In 1980, when USA hosted at Lake Placid, he finished 19th in the new 10K sprint biathlon and joined Martin Hagen, Donald Nielsen Jr. and Peter Hoag Jr. in finishing 8th in the 30K relay.

In 1984, he returned to the Individual 20K biathlon, finishing 26th. He joined Nielsen again along with Bill Carow and Josh Thompson in finishing 11th in the 30K relay.

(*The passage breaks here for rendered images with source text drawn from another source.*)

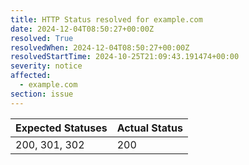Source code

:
 ```yaml
---
title: HTTP Status resolved for example.com
date: 2024-12-04T08:50:27+00:00Z
resolved: True
resolvedWhen: 2024-12-04T08:50:27+00:00Z
resolvedStartTime: 2024-10-25T21:09:43.191474+00:00
severity: notice
affected:
  - example.com
section: issue
---
```


| Expected Statuses | Actual Status  |
|-------------------|----------------|
| 200, 301, 302 | 200 |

In 1988, as the 39 year old veteran, he was selected to carry the flag at the 1988 Opening Ceremonies held just north of his home in Calgary. In the 10K sprint, he finished tied with Sverre Istad for 30th place and joined Thompson, Curt Schreiner and Darin Binning in finishing 9th in the relay.

==Personal life==
Prior to the Olympics, he attended the United States Military Academy, graduating in 1971 and joining the Army, rising to the rank of Captain. He later attended the University of Southern California, earning his master's degree.

As an administrator, he was the president of the United States Biathlon Association. He worked on trying to expand the sport into a summer biathlon program to attract some of the 16 million runners into biathlon.

He served as a commentator at the 1994 and 1998 Olympics. When the Olympics returned to the US at Salt Lake City in 2002, he served as the venue director for the biathlon.

He is currently Director of Community Relations and Health Promotion at St. Luke's McCall Hospital in his home town.